Work to complete:
Using the material below, print the line that contains "- **Sunroof Seal", the line that contains "- **Rear Liftgate", and every line in between, exactly and nothing else.

Dataset records:
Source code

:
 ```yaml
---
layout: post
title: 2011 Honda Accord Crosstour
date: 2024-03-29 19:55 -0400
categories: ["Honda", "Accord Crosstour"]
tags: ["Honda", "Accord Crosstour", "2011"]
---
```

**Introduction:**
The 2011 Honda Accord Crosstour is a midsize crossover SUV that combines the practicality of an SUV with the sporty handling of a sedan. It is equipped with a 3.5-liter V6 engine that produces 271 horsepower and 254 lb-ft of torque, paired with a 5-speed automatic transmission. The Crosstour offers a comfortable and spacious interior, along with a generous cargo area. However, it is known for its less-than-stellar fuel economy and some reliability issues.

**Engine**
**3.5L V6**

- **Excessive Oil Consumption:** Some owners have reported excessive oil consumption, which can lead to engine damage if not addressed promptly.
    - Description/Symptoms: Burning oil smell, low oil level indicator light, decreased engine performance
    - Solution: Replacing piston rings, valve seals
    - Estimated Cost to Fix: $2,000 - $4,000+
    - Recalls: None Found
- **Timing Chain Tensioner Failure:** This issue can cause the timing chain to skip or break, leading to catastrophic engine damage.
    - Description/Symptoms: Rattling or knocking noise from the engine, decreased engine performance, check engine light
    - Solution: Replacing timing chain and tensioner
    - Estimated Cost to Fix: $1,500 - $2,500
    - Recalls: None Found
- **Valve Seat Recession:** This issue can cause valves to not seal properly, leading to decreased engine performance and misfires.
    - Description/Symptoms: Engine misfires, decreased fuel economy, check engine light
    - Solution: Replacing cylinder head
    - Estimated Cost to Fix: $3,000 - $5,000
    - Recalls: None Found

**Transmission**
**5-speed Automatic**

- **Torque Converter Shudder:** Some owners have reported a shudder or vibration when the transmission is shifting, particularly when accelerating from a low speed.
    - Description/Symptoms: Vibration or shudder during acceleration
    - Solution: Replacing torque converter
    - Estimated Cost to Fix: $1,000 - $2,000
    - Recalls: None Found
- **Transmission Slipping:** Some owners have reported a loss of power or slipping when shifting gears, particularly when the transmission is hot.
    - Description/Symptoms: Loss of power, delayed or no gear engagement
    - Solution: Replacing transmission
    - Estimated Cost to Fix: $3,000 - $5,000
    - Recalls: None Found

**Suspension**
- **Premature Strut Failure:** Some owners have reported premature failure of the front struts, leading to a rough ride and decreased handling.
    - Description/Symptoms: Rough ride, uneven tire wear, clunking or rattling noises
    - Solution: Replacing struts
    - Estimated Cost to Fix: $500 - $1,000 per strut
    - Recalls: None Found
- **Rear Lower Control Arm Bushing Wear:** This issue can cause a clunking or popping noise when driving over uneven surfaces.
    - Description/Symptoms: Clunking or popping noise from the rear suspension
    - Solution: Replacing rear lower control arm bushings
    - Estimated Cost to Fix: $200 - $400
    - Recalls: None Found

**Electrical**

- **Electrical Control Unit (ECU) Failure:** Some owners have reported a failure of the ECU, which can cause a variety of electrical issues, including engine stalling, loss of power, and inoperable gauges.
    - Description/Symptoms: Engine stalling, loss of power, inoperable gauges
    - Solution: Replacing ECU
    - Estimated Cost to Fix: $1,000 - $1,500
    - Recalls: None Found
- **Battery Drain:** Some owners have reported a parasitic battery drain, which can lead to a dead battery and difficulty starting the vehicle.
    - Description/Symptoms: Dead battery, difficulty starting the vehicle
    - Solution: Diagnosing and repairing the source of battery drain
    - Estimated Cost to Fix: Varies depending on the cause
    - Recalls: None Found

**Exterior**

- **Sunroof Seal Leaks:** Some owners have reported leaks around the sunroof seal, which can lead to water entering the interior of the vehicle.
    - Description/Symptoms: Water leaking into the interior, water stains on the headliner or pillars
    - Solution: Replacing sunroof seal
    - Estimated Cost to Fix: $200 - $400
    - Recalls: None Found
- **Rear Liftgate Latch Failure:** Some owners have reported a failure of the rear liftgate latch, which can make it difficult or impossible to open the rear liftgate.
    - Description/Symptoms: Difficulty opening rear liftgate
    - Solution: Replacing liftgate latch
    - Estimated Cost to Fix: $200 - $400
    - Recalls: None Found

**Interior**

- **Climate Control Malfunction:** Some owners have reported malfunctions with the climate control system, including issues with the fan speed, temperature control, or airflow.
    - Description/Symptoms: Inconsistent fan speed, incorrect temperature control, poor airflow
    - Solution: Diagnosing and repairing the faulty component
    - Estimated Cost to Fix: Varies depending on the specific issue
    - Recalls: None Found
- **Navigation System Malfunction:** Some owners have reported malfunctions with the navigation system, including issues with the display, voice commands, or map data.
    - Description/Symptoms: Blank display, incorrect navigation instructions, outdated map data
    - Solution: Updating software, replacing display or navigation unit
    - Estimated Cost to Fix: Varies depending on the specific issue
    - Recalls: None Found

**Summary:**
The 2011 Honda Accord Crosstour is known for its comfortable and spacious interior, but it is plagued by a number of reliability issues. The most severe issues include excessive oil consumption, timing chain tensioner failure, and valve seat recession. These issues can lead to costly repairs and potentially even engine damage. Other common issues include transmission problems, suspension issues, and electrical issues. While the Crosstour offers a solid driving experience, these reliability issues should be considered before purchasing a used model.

Solution to this problem:
- **Sunroof Seal Leaks:** Some owners have reported leaks around the sunroof seal, which can lead to water entering the interior of the vehicle.
    - Description/Symptoms: Water leaking into the interior, water stains on the headliner or pillars
    - Solution: Replacing sunroof seal
    - Estimated Cost to Fix: $200 - $400
    - Recalls: None Found
- **Rear Liftgate Latch Failure:** Some owners have reported a failure of the rear liftgate latch, which can make it difficult or impossible to open the rear liftgate.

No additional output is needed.